The death of John Barrow reminded me of a post I did some years ago about my first ever publication, which was published on 15th September 1986 while I was doing my DPhil at Sussex under John’s supervision. I’m mentioning
it hereby way of a postscript to yesterday’s piece.

Here is the front page:

mnras_paper

This was before the days of arXiv so there isn’t a copy on the preprint server, but you can access the whole article here on NASA/ADS.

All right. I know it’s a shitty little paper. But you have to start somewhere!

I’m particularly sad that, looking back, it reads as if I meant to be very critical of the Kaiser (1984) paper that inspired it. I still think that was a brilliant paper because it was based on a very original idea that proved to be enormously influential. The only point I was really making was that a full calculation of the size of the effect Nick Kaiser had correctly identified was actually quite hard, and his simple approximation was of limited quantitative usefulness. The idea was most definitely right, however.

I was just a year into my PhD  DPhil when this paper came out, and it wasn’t actually on what was meant to be the subject of my thesis work (which was the cosmic microwave background), although the material was related.

This paper provides two excellent illustrations of what a good supervisor John was. I was a bit stuck with the project that John had assigned me and eventually admitted to him that I was having problems getting anywhere. I thought he’d assume I was useless and suggest that someone else should supervise me. But no. He said he realised it was a hard problem and sometimes it’s good to think about something else when you’re stuck. So he asked me to look at cluster clustering for a bit. I told him what I found and he said I should write this up as a paper, which I did. Most importantly however the trick I used in simplifying the calculations in this paper turned out to be applicable to the first problem, hotspots in the cosmic microwave background, which led a success in the project and to my second paper. We were both delighted that everything turned out well with that original project.

My original draft of this first paper had John Barrow’s name on it, but he removed his name from the draft (as well as making a huge number of improvements to the text).
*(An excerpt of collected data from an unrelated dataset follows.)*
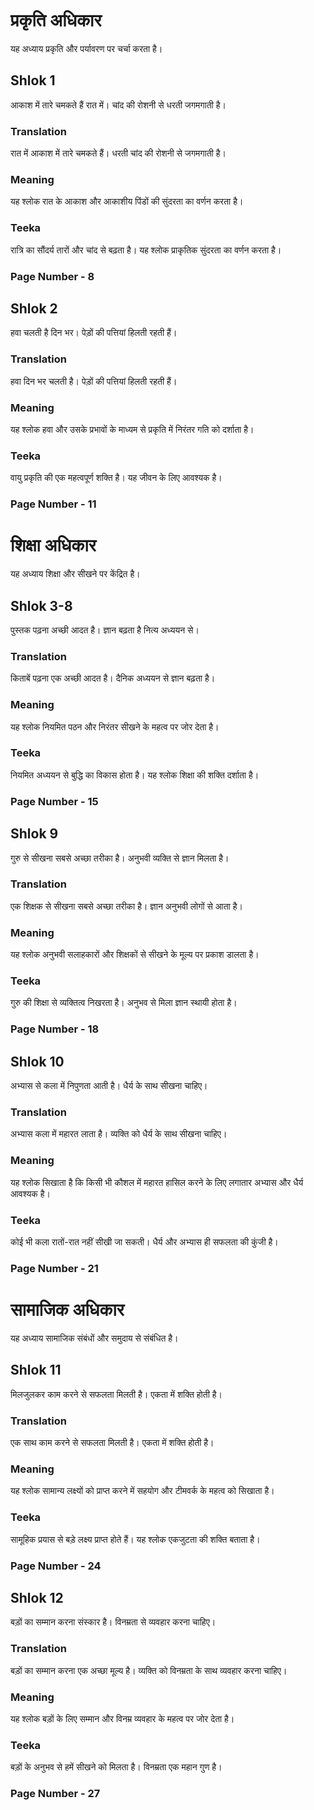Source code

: # प्रकृति अधिकार

यह अध्याय प्रकृति और पर्यावरण पर चर्चा करता है।

## Shlok 1

आकाश में तारे चमकते हैं रात में।
चांद की रोशनी से धरती जगमगाती है।

### Translation

रात में आकाश में तारे चमकते हैं।
धरती चांद की रोशनी से जगमगाती है।

### Meaning

यह श्लोक रात के आकाश और आकाशीय पिंडों की सुंदरता का वर्णन करता है।

### Teeka

रात्रि का सौंदर्य तारों और चांद से बढ़ता है। यह श्लोक प्राकृतिक सुंदरता का वर्णन करता है।

### Page Number - 8

## Shlok 2

हवा चलती है दिन भर।
पेड़ों की पत्तियां हिलती रहती हैं।

### Translation

हवा दिन भर चलती है।
पेड़ों की पत्तियां हिलती रहती हैं।

### Meaning

यह श्लोक हवा और उसके प्रभावों के माध्यम से प्रकृति में निरंतर गति को दर्शाता है।

### Teeka

वायु प्रकृति की एक महत्वपूर्ण शक्ति है। यह जीवन के लिए आवश्यक है।

### Page Number - 11

# शिक्षा अधिकार

यह अध्याय शिक्षा और सीखने पर केंद्रित है।

## Shlok 3-8

पुस्तक पढ़ना अच्छी आदत है।
ज्ञान बढ़ता है नित्य अध्ययन से।

### Translation

किताबें पढ़ना एक अच्छी आदत है।
दैनिक अध्ययन से ज्ञान बढ़ता है।

### Meaning

यह श्लोक नियमित पठन और निरंतर सीखने के महत्व पर जोर देता है।

### Teeka

नियमित अध्ययन से बुद्धि का विकास होता है। यह श्लोक शिक्षा की शक्ति दर्शाता है।

### Page Number - 15

## Shlok 9

गुरु से सीखना सबसे अच्छा तरीका है।
अनुभवी व्यक्ति से ज्ञान मिलता है।

### Translation

एक शिक्षक से सीखना सबसे अच्छा तरीका है।
ज्ञान अनुभवी लोगों से आता है।

### Meaning

यह श्लोक अनुभवी सलाहकारों और शिक्षकों से सीखने के मूल्य पर प्रकाश डालता है।

### Teeka

गुरु की शिक्षा से व्यक्तित्व निखरता है। अनुभव से मिला ज्ञान स्थायी होता है।

### Page Number - 18

## Shlok 10

अभ्यास से कला में निपुणता आती है।
धैर्य के साथ सीखना चाहिए।

### Translation

अभ्यास कला में महारत लाता है।
व्यक्ति को धैर्य के साथ सीखना चाहिए।

### Meaning

यह श्लोक सिखाता है कि किसी भी कौशल में महारत हासिल करने के लिए लगातार अभ्यास और धैर्य आवश्यक है।

### Teeka

कोई भी कला रातों-रात नहीं सीखी जा सकती। धैर्य और अभ्यास ही सफलता की कुंजी है।

### Page Number - 21

# सामाजिक अधिकार

यह अध्याय सामाजिक संबंधों और समुदाय से संबंधित है।

## Shlok 11

मिलजुलकर काम करने से सफलता मिलती है।
एकता में शक्ति होती है।

### Translation

एक साथ काम करने से सफलता मिलती है।
एकता में शक्ति होती है।

### Meaning

यह श्लोक सामान्य लक्ष्यों को प्राप्त करने में सहयोग और टीमवर्क के महत्व को सिखाता है।

### Teeka

सामूहिक प्रयास से बड़े लक्ष्य प्राप्त होते हैं। यह श्लोक एकजुटता की शक्ति बताता है।

### Page Number - 24

## Shlok 12

बड़ों का सम्मान करना संस्कार है।
विनम्रता से व्यवहार करना चाहिए।

### Translation

बड़ों का सम्मान करना एक अच्छा मूल्य है।
व्यक्ति को विनम्रता के साथ व्यवहार करना चाहिए।

### Meaning

यह श्लोक बड़ों के लिए सम्मान और विनम्र व्यवहार के महत्व पर जोर देता है।

### Teeka

बड़ों के अनुभव से हमें सीखने को मिलता है। विनम्रता एक महान गुण है।

### Page Number - 27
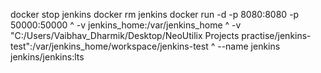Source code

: <!-- Command to set path to work with docker jenkins -->

docker stop jenkins
docker rm jenkins
docker run -d -p 8080:8080 -p 50000:50000 ^
-v jenkins_home:/var/jenkins_home ^
-v "C:/Users/Vaibhav_Dharmik/Desktop/NeoUtilix Projects practise/jenkins-test":/var/jenkins_home/workspace/jenkins-test ^
--name jenkins jenkins/jenkins:lts
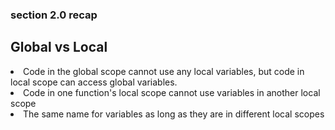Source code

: ### section 2.0 recap

## Global vs Local
<li>
Code in the global scope cannot use any local variables, but code in local scope can access global variables.
</li>
<li>
Code in one function's local scope cannot use variables in another local scope
</li>
<li>
The same name for variables as long as they are in different local scopes
</li>
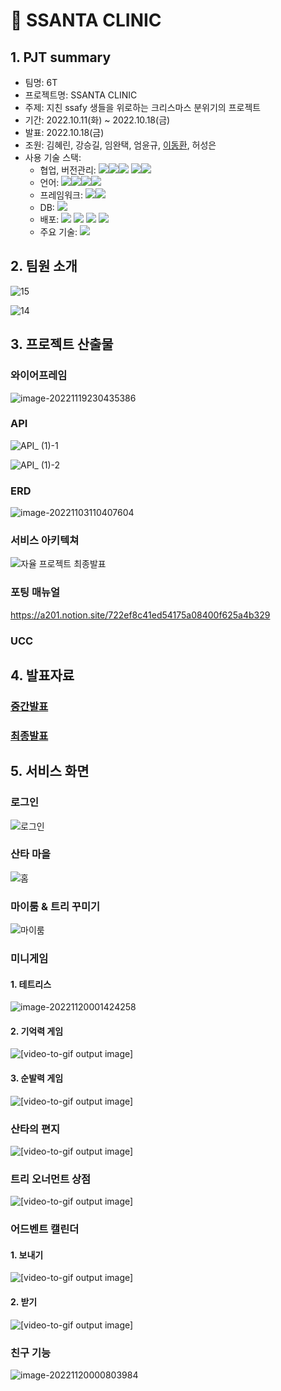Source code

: # :christmas_tree: SSANTA CLINIC 

## 1. PJT summary

- 팀명: 6T
- 프로젝트명: SSANTA CLINIC 
- 주제: 지친 ssafy 생들을 위로하는 크리스마스 분위기의 프로젝트
- 기간: 2022.10.11(화) ~ 2022.10.18(금)
- 발표: 2022.10.18(금)
- 조원: 김혜린, 강승길, 임완택, 엄윤규, [이동환](https://github.com/onghwand), 허성은
- 사용 기술 스택:
  - 협업, 버전관리: <img src="https://img.shields.io/badge/Git-F05032?style=for-the-badge&logo=Git&logoColor=white"><img src="https://img.shields.io/badge/GitLab-FC6D26?style=for-the-badge&logo=GitLab&logoColor=white"><img src="https://img.shields.io/badge/Jira-0052CC?style=for-the-badge&logo=Jira Software&logoColor=white"> <img src="https://img.shields.io/badge/Mattermost-0058CC?style=for-the-badge&logo=Mattermost&logoColor=white"><img src="https://img.shields.io/badge/Notion-000000?style=for-the-badge&logo=Notion&logoColor=white">
  - 언어: <img src="https://img.shields.io/badge/JavaScript-F7DF1E?style=for-the-badge&logo=JavaScript&logoColor=white"><img src="https://img.shields.io/badge/HTML5-E34F26?style=for-the-badge&logo=HTML5&logoColor=white"><img src="https://img.shields.io/badge/CSS3-1572B6?style=for-the-badge&logo=CSS3&logoColor=white"><img src="https://img.shields.io/badge/Java-007396?style=for-the-badge&logo=Java&logoColor=white">
  - 프레임워크: <img src="https://img.shields.io/badge/Spring Boot-6DB33F?style=for-the-badge&logo=Spring Boot&logoColor=white"><img src="https://img.shields.io/badge/React-61DAFB?style=for-the-badge&logo=React&logoColor=white">
  - DB: <img src="https://img.shields.io/badge/MySQL-4479A1?style=for-the-badge&logo=MySQL&logoColor=white">
  - 배포: <img src="https://img.shields.io/badge/Amazon AWS-232F3E?style=for-the-badge&logo=Amazon AWS&logoColor=white"> <img src="https://img.shields.io/badge/Amazon EC2-FF9900?style=for-the-badge&logo=Amazon EC2&logoColor=white"> <img src="https://img.shields.io/badge/Docker-2496ED?style=for-the-badge&logo=Docker&logoColor=white"> <img src="https://img.shields.io/badge/NGINX-009639?style=for-the-badge&logo=NGINX&logoColor=white">
  - 주요 기술: <img src="https://img.shields.io/badge/Amazon S3-569A31?style=for-the-badge&logo=Amazon S3&logoColor=white">



## 2. 팀원 소개

![15](README.assets/15.png)

![14](README.assets/14.png)



## 3. 프로젝트 산출물

### 와이어프레임

![image-20221119230435386](README.assets/image-20221119230435386.png)

### API

![API_ (1)-1](README.assets/API_%20(1)-1.jpg)

![API_ (1)-2](README.assets/API_%20(1)-2.jpg)

### ERD

![image-20221103110407604](README.assets/image-20221103110407604.png)

### 서비스 아키텍쳐

![자율 프로젝트 최종발표](README.assets/%EC%9E%90%EC%9C%A8%20%ED%94%84%EB%A1%9C%EC%A0%9D%ED%8A%B8%20%EC%B5%9C%EC%A2%85%EB%B0%9C%ED%91%9C.png)

### 포팅 매뉴얼

https://a201.notion.site/722ef8c41ed54175a08400f625a4b329

### UCC



## 4. 발표자료

### [중간발표](https://www.canva.com/design/DAFPocdPgIg/G3GjTknSpg1ByThAPF492Q/edit?utm_content=DAFPocdPgIg&utm_campaign=designshare&utm_medium=link2&utm_source=sharebutton)

### [최종발표](https://www.canva.com/design/DAFR-Qm6zFo/KG4lyCrizU0bIzb_ZhjmeA/edit?utm_content=DAFR-Qm6zFo&utm_campaign=designshare&utm_medium=link2&utm_source=sharebutton)



## 5. 서비스 화면

### 로그인

![로그인](README.assets/%EB%A1%9C%EA%B7%B8%EC%9D%B8.gif)

### 산타 마을

![홈](README.assets/%ED%99%88.gif)

### 마이룸 & 트리 꾸미기

![마이룸](README.assets/%EB%A7%88%EC%9D%B4%EB%A3%B8.gif)

### 미니게임

#### 1. 테트리스

![image-20221120001424258](README.assets/image-20221120001424258.png)

#### 2. 기억력 게임

![[video-to-gif output image]](README.assets/ezgif-4-c5f038aebd.gif)

#### 3. 순발력 게임

![[video-to-gif output image]](README.assets/ezgif-4-be51bab1ae.gif)

### 산타의 편지

![[video-to-gif output image]](README.assets/ezgif-4-a79f8a84aa.gif)

### 트리 오너먼트 상점

![[video-to-gif output image]](README.assets/ezgif-4-45628b3bb1.gif)

### 어드벤트 캘린더

#### 1. 보내기

![[video-to-gif output image]](README.assets/ezgif-4-976a6e0c45.gif)

#### 2. 받기

![[video-to-gif output image]](README.assets/ezgif-4-a609313cc6.gif)

### 친구 기능

![image-20221120000803984](README.assets/image-20221120000803984.png)
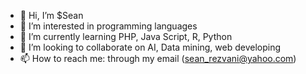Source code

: - 👋 Hi, I’m $Sean
- 👀 I’m interested in programming languages
- 🌱 I’m currently learning PHP, Java Script, R, Python
- 💞️ I’m looking to collaborate on AI, Data mining, web developing
- 📫 How to reach me: through my email (sean_rezvani@yahoo.com)

<!---
romic1979/romic1979 is a ✨ special ✨ repository because its `README.md` (this file) appears on your GitHub profile.
You can click the Preview link to take a look at your changes.
--->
At the time I assumed that he took his name off because he didn’t want to be associated with such an insignificant paper, but I later realized he was just being generous. It was very good for me to have a sole-author paper very early on. I’ve taken that lesson to heart and have never insisted – unlike some supervisors – in putting my name on my students’ work.

12 Responses to “Memories of My First Paper”
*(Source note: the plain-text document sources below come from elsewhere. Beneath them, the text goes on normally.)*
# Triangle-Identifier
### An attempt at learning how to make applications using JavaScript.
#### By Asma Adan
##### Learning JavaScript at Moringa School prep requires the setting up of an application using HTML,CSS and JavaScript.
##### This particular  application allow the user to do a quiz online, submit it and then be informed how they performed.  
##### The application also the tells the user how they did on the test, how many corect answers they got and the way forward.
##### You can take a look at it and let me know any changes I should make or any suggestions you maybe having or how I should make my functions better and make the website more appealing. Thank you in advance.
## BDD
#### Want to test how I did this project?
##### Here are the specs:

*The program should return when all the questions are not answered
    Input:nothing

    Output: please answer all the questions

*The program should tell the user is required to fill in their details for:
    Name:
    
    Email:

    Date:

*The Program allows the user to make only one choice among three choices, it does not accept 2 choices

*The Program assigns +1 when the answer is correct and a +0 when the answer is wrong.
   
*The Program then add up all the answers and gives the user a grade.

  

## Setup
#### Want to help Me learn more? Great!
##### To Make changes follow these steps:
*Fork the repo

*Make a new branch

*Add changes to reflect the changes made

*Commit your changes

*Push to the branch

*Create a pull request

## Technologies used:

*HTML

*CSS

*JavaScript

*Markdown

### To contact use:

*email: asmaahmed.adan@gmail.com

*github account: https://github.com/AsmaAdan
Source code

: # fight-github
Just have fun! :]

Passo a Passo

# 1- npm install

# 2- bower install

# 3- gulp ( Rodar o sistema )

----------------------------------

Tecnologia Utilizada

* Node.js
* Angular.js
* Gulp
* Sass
  1. The referee’s report on my first paper still haunts me…

    • The referee of my first paper (i.e the one above) actually signed his report…
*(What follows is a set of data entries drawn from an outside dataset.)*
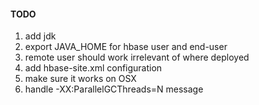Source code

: #### TODO
1. add jdk
2. export JAVA_HOME for hbase user and end-user
2. remote user should work irrelevant of where deployed
3. add hbase-site.xml configuration
4. make sure it works on OSX
5. handle -XX:ParallelGCThreads=N message
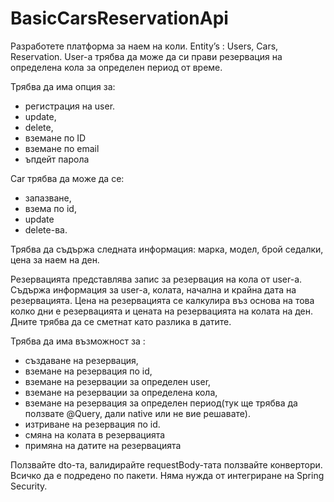 # BasicCarsReservationApi

Разработете платформа за наем на кoли.
Entity’s : Users, Cars, Reservation.
User-a трябва да може да си прави резервация на определена кола за определен период от време.

Трябва да има опция за:
 -    регистрация на user.
 -    update,
 -    delete,
 -    вземане по ID
 -    вземане по email
 -    ъпдейт парола

Car трябва да може да се:
 -   запазване,
 -   взема по id,
 -   update
 -   delete-ва.

Трябва да съдържа следната информация: марка, модел, брой седалки, цена за наем на ден.

Резервацията представлява запис за резервация на кола от user-a. Съдържа информация за user-a, колата, начална и крайна дата на резервацията.
Цена на резервацията се калкулира въз основа на това колко дни е резервацията и цената на резервацията на колата на ден.
Дните трябва да се сметнат като разлика в датите.

Трябва да има възможност за :
-	 създаване на резервация, 
-	 вземане на резервация по id,
-	 вземане на резервации за определен user,
-	 вземане на резервации за определена кола, 
-	 вземане на резервация за определен период(тук ще трябва да ползвате @Query, дали native или не вие решавате).
-	 изтриване на резервация по id.
-  смяна на колата в резервацията
-  примяна на датите на резервацията

Ползвайте dto-та, валидирайте requestBody-тата ползвайте конвертори. Всичко да е подредено по пакети.
Няма нужда от интегриране на Spring Security.
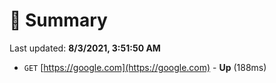# 📖 Summary
Last updated: **8/3/2021, 3:51:50 AM**

- `GET` [https://google.com](https://google.com) - **Up** (188ms)
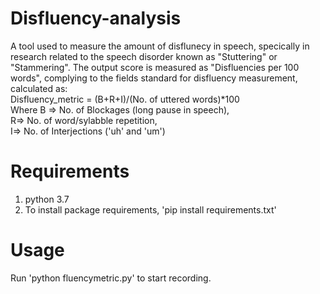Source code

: # Disfluency-analysis
A tool used to measure the amount of disflunecy in speech, specically in research related to the speech disorder known as "Stuttering" or "Stammering".
The output score is measured as "Disfluencies per 100 words", complying to the fields standard for disfluency measurement, calculated as: <br/>
Disfluency_metric = (B+R+I)/(No. of uttered words)*100 <br/>
Where B => No. of Blockages (long pause in speech), <br/>
R=> No. of word/sylabble repetition, <br/>
I=> No. of Interjections ('uh' and 'um') <br/>

# Requirements
1. python 3.7 <br/>
2. To install package requirements, 'pip install requirements.txt' <br/>

# Usage
Run 'python fluencymetric.py' to start recording.






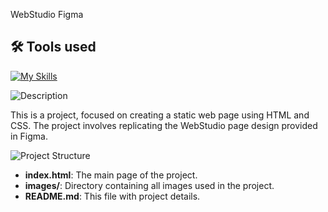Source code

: WebStudio Figma

## 🛠 Tools used
[![My Skills](https://skillicons.dev/icons?i=html)](https://skillicons.dev)

![Description](https://img.shields.io/badge/Description-purple?style=for-the-badge)

This is a project, focused on creating a static web page using HTML and CSS. The project involves replicating the WebStudio page design provided in Figma.

![Project Structure](https://img.shields.io/badge/Project%20Structure-purple?style=for-the-badge)

- **index.html**: The main page of the project.
- **images/**: Directory containing all images used in the project.
- **README.md**: This file with project details.
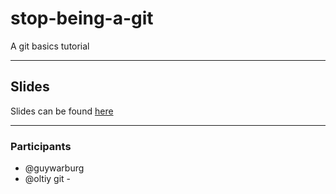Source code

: # stop-being-a-git

A git basics tutorial

___

## Slides

Slides can be found [here](https://slides.com/guywarburg/stop-being-a-git)

___
### Participants

* @guywarburg
* @oltiy
git -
      • I recall when as a referee you had the option to have your name revealed to the authors; don’t think that is the case anymore and they are always anonymised.

      • Anton Garrett's avatar
        Anton Garrett Says:

        I once wrote to an author in whose paper I had corrected a major mistake, but which was good afterwards (and was published), disclosing myself as referee. This started a cordial exchange.

      • I remember being vaguely astonished when I found out referees were anonymous!

      • I’m pretty sure I thanked the referee by name in the acknowledgements.

      • Anton Garrett's avatar
        Anton Garrett Says:

        Einstein refereed plenty of patent applications.

  2. Anton Garrett's avatar
    Anton Garrett Says:

    I remember Kim Il-Sung appearing as an author on a North Korean physics paper. I don’t know how common a name it is.

  3. Interesting that David Politzer (2004 Nobel laureate) also worked on this topic. Didn’t know that before

  4. My advisor, Joe Silk, didn’t put his name on papers I wrote as a grad student if he didn’t think he had contributed significantly. I agree that it’s an admirable thing to do. In my opinion, even if his only contribution was to suggest the problem and possibly to put me in touch with others who’d be good collaborators, that in itself is enough to merit a good deal of credit.

    Of course, Joe hardly needed my paltry publications to pad his CV. At a Festschrift for him some years ago, someone pointed out that he had averaged one paper every two weeks for something like 40 years (at the time — more than 50 years now).